The success of Elekta’s new Agility beam-shaping solution continues. During the quarter, we received 510(k) clearance from the U.S. Food and Drug Administration (FDA) and clearance from the Pharmaceutical and Medical Devices Agency, PMDA in Japan. These approvals mean that patients in most of our major markets can now receive treatment using the new solution. At present, Agility is being used to treat patients at clinics in some 10 countries throughout the world.
With regard to deliveries, the first quarter, which largely comprises the summer period, is seasonally the weakest for Elekta. Net sales rose 1* percent. The trend in Asia was strong while deliveries in North and South America and Europe were weaker. Nucletron noted comparatively low volumes during the quarter, due to seasonality and the fact that the products largely form part of comprehensive solutions from Elekta, thus entailing longer delivery cycles. Order bookings for our brachytherapy products match our expectations, and the trend for Nucletron is expected to be strengthened going forward.
Operating profit in the first quarter was lower than in the corresponding quarter last year, which was primarily an effect of a limited volume increase. However, we anticipate normal seasonal variations during the fiscal year including a significant increase in operating profit in forthcoming quarters.
Elekta foresees significant potential for further growth, both through expansion in emerging markets and established markets. Looking to the year ahead, we believe that market demand will generally remain favorable.
With planned deliveries from our order backlog and continued demand in our markets, we anticipate that net sales for full-year 2012/13 will increase by more than 15 percent in local currency, including Nucletron.
Due to the strengthening of the Swedish krona, the outlook for the company’s growth in operating profit in SEK has been changed from over 17 percent to over 15 percent for the fiscal year 2012/13. Currency is estimated to have a neutral impact including hedging effects on operating profit for fiscal year 2012/13.
Elekta’s efforts to develop new technology are intensifying and we remain strongly comitted to product development.
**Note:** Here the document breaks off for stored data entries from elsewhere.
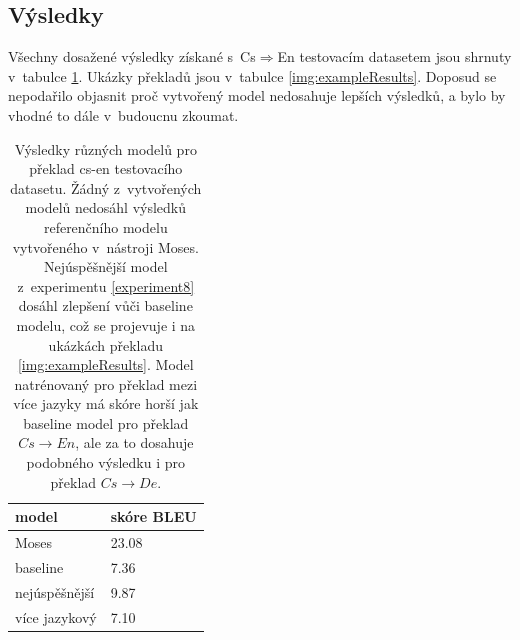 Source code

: \subsection{Výsledky}
Všechny dosažené výsledky získané s~Cs$\Rightarrow$En testovacím datasetem jsou shrnuty v~tabulce \ref{table:results}. Ukázky překladů jsou v~tabulce \ref{img:exampleResults}. Doposud se nepodařilo objasnit proč vytvořený model nedosahuje lepších výsledků, a bylo by vhodné to dále v~budoucnu zkoumat.

\begin{table}[H]
    \begin{center}
        \begin{tabular}{ll}
          \toprule
           model & skóre BLEU \\
          \midrule
           Moses & 23.08 \\
           baseline & 7.36 \\
           nejúspěšnější & 9.87 \\
           více jazykový & 7.10 \\
          \bottomrule
        \end{tabular}
    \end{center}
	\caption{Výsledky různých modelů pro překlad cs-en testovacího datasetu. Žádný z~vytvořených modelů nedosáhl výsledků referenčního modelu vytvořeného v~nástroji Moses. Nejúspěšnější model z~experimentu \ref{experiment8} dosáhl zlepšení vůči baseline modelu, což se projevuje i na ukázkách překladu \ref{img:exampleResults}. Model natrénovaný pro překlad mezi více jazyky má skóre horší jak baseline model pro překlad $Cs\rightarrow En$, ale za to dosahuje podobného výsledku i pro překlad $Cs\rightarrow De$.}
	\label{table:results}
\end{table}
Our project aimed at combining treatment with a linear accelerator with advanced magnetic resonance (MR) is progressing. We look forward to even more patients gaining access to advanced cancer care for curative purposes and a better quality of life.
Tomas Puusepp President and CEO
*Calculated excluding Nucletron and based on unchanged exchange rates ** http://www.elekta.com/press/860f2b26-47a9-4d6d-ad76-02f445047885/elekta-technology-at-work-in-100-percent-of-america-s-top-cancer-hospitals-.html
Elekta will host a telephone conference 13:45-14:30 CET on September 4, with President and CEO Tomas Puusepp and CFO Håkan Bergström. To take part in the conference all, please dial in about 5-10 minutes in advance and use the access code 920990. Swedish dial-in number: +46 (0)8 5052 0110, UK dial-in number: +44 (0)20 7162 0077, US dial-in number: + 1 334 323 6201.
The telephone conference will also be broadcasted over the internet (listen only). Please use the link: http://webeventservices.reg.meeting-stream.com/67238_elekta
The above information is such that Elekta AB (publ) shall make public in accordance with the Securities Market Act and/or the Financial Instruments Trading Act. The information was published at 13.00 CET on September 4, 2012.